Systematizing Confidence in Open Research and Evidence (SCORE) was a large-scale, multi-method research initiative designed to improve the assessment of scientific credibility in the social and behavioral sciences. Recognizing that evaluating the trustworthiness of research claims is essential but resource-intensive, SCORE aimed to develop scalable, accurate tools for estimating credibility.
The program combined expert judgments, machine learning approaches, and empirical assessments of repeatability—including reproducibility, robustness, and replicability—to validate credibility indicators. In addition to its primary scientific goals, SCORE produced openly accessible datasets, algorithms, and evidence that offer unprecedented insight into the state of research credibility. The project began in 2019 and the primary outcomes and outputs were reported and shared in 2026.
All papers published as part of this project are available as a collection in Nature and all data and code are available on the OSF.
3,900
claims evaluated
865
collaborators
9
papers summarizing outcomes
The results of SCORE yield important insights into the current state of scientific credibility in the social and behavioral sciences.
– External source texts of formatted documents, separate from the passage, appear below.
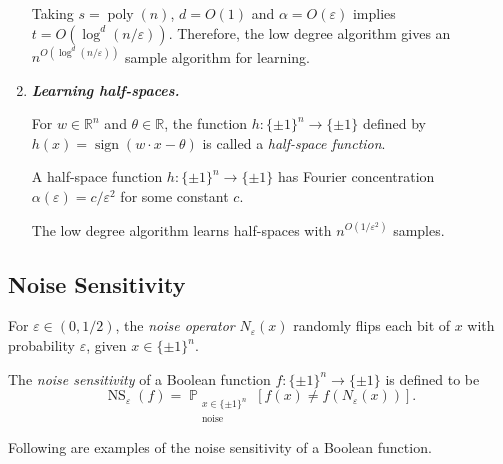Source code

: \documentclass[letterpaper, reqno,11pt]{article}
\newcommand{\RR}{\mathbb{R}}
\newcommand{\PP}{\mathop{{}\mathbb{P}}}
\DeclareMathOperator{\poly}{poly}
\DeclareMathOperator{\sign}{sign}
\DeclareMathOperator{\NS}{NS}
\begin{document}
\begin{enumerate}[label=(\roman*)]
  Taking $s = \poly(n)$, $d = O(1)$ and $\alpha = O(\varepsilon)$ implies $t = O(\log^d (n/\varepsilon))$. Therefore, the low degree algorithm gives an $n^{O(\log^d (n/\varepsilon))}$ sample algorithm for learning.
  \item {\bf \em Learning half-spaces.}
  
  \begin{definition}
    For $w \in \RR^n$ and $\theta \in \RR$, the function $h : \{ \pm 1 \}^n \to \{ \pm 1 \}$ defined by $h(x) = \sign(w \cdot x - \theta)$ is called a \emph{half-space function}.
  \end{definition}

  \begin{theorem}
    A half-space function $h : \{ \pm 1 \}^n \to \{ \pm 1 \}$ has Fourier concentration $\alpha(\varepsilon) = c/\varepsilon^2$ for some constant $c$.
  \end{theorem}

  \begin{corollary}
    The low degree algorithm learns half-spaces with $n^{O(1/\varepsilon^2)}$ samples.
  \end{corollary}
\end{enumerate}

\subsection{Noise Sensitivity}

\begin{definition}
  For $\varepsilon \in (0, 1/2)$, the \emph{noise operator} $N_\varepsilon(x)$ randomly flips each bit of $x$ with probability $\varepsilon$, given $x \in \{ \pm 1 \}^n$.
\end{definition}

\begin{definition}
  The \emph{noise sensitivity} of a Boolean function $f : \{ \pm 1 \}^n \to \{ \pm 1 \}$ is defined to be
  $$ \NS_\varepsilon(f) = \PP_{\substack{x \in \{ \pm 1 \}^n \\ \text{noise}}}\left[f(x) \neq f\left(N_\varepsilon(x)\right)\right]. $$
\end{definition}

Following are examples of the noise sensitivity of a Boolean function.
\end{document}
Reproducibility (same data, same analysis): The reproducibility study found that approximately half of the evaluated claims were precisely reproduced and that roughly three-quarters were at least approximately reproduced. Reproducibility tended to be higher in political science and economics, in more recent publications, and in journals that required data sharing.
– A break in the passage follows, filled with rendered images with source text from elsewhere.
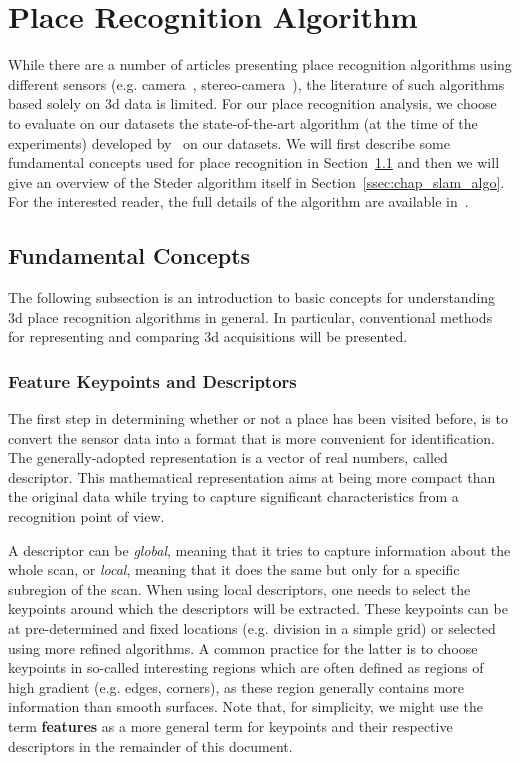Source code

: \section{Place Recognition Algorithm}
\label{sec:chap_slam_algo}

While there are a number of articles presenting place recognition algorithms using different sensors (e.g. camera~\citep{Cummins2011}, stereo-camera~\citep{Cadena2012}), the literature of such algorithms based solely on \gls*{3d} data is limited. For our place recognition analysis, we choose to evaluate on our datasets the state-of-the-art algorithm (at the time of the experiments) developed by~\citet{Steder2011b} on our datasets. We will first describe some fundamental concepts used for place recognition in Section~\ref{ssec:chap_slam_basics} and then we will give an overview of the Steder algorithm itself in Section~\ref{ssec:chap_slam_algo}. For the interested reader, the full details of the algorithm are available in~\citep{Steder2011b}.


\subsection{Fundamental Concepts}
\label{ssec:chap_slam_basics}

The following subsection is an introduction to basic concepts for understanding \gls*{3d} place recognition algorithms in general. In particular, conventional methods for representing and comparing \gls*{3d} acquisitions will be presented.

\subsubsection{Feature Keypoints and Descriptors}
\label{ssub:feature_keypoints_and_descriptors}

The first step in determining whether or not a place has been visited before, is to convert the sensor data into a format that is more convenient for identification. The generally-adopted representation is a vector of real numbers, called descriptor. This mathematical representation aims at being more compact than the original data while trying to capture significant characteristics from a recognition point of view.

A descriptor can be \emph{global}, meaning that it tries to capture information about the whole scan, or \emph{local}, meaning that it does the same but only for a specific subregion of the scan. When using local descriptors, one needs to select the keypoints around which the descriptors will be extracted. These keypoints can be at pre-determined and fixed locations (e.g. division in a simple grid) or selected using more refined algorithms. A common practice for the latter is to choose keypoints in so-called interesting regions which are often defined as regions of high gradient (e.g. edges, corners), as these region generally contains more information than smooth surfaces. Note that, for simplicity, we might use the term \textbf{features} as a more general term for keypoints and their respective descriptors in the remainder of this document.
Robustness (same data, different analysis): The robustness study revealed substantial variation in analytical outcomes across independent re-analyses, with only about one-third of re-analyses reproducing the original effect within a narrow tolerance, and yet, most re-analyses reached the same qualitative conclusion. The degree of quantitative variation emphasizes the importance of explicitly considering analytical degrees of freedom in scientific practice.
Replicability (new data, same questions): The replicability study found that about half of the claims replicated with statistically significant results with the same pattern as the original findings. However, replicated effect sizes were substantially smaller, with a median reduction of more than 50 percent in the estimated effect size and more than 80 percent in the explained variance.
Credibility is multidimensional: Across all components of SCORE, the program shows that scientific credibility is multidimensional. The three measures of repeatability—reproducibility, robustness, and replicability—were only modestly correlated with one another, and their relationships with expert or machine predictions were similarly modest. No single discipline consistently outperformed others across all dimensions of repeatability, underscoring the heterogeneous nature of credibility across research contexts.
Ultimately, SCORE examined the feasibility of algorithmic credibility indicators, provided validated evidence to inform their use, and produced openly accessible datasets and tools that will support ongoing research and innovation for scientific methodology, repeatability, and advancing credibility.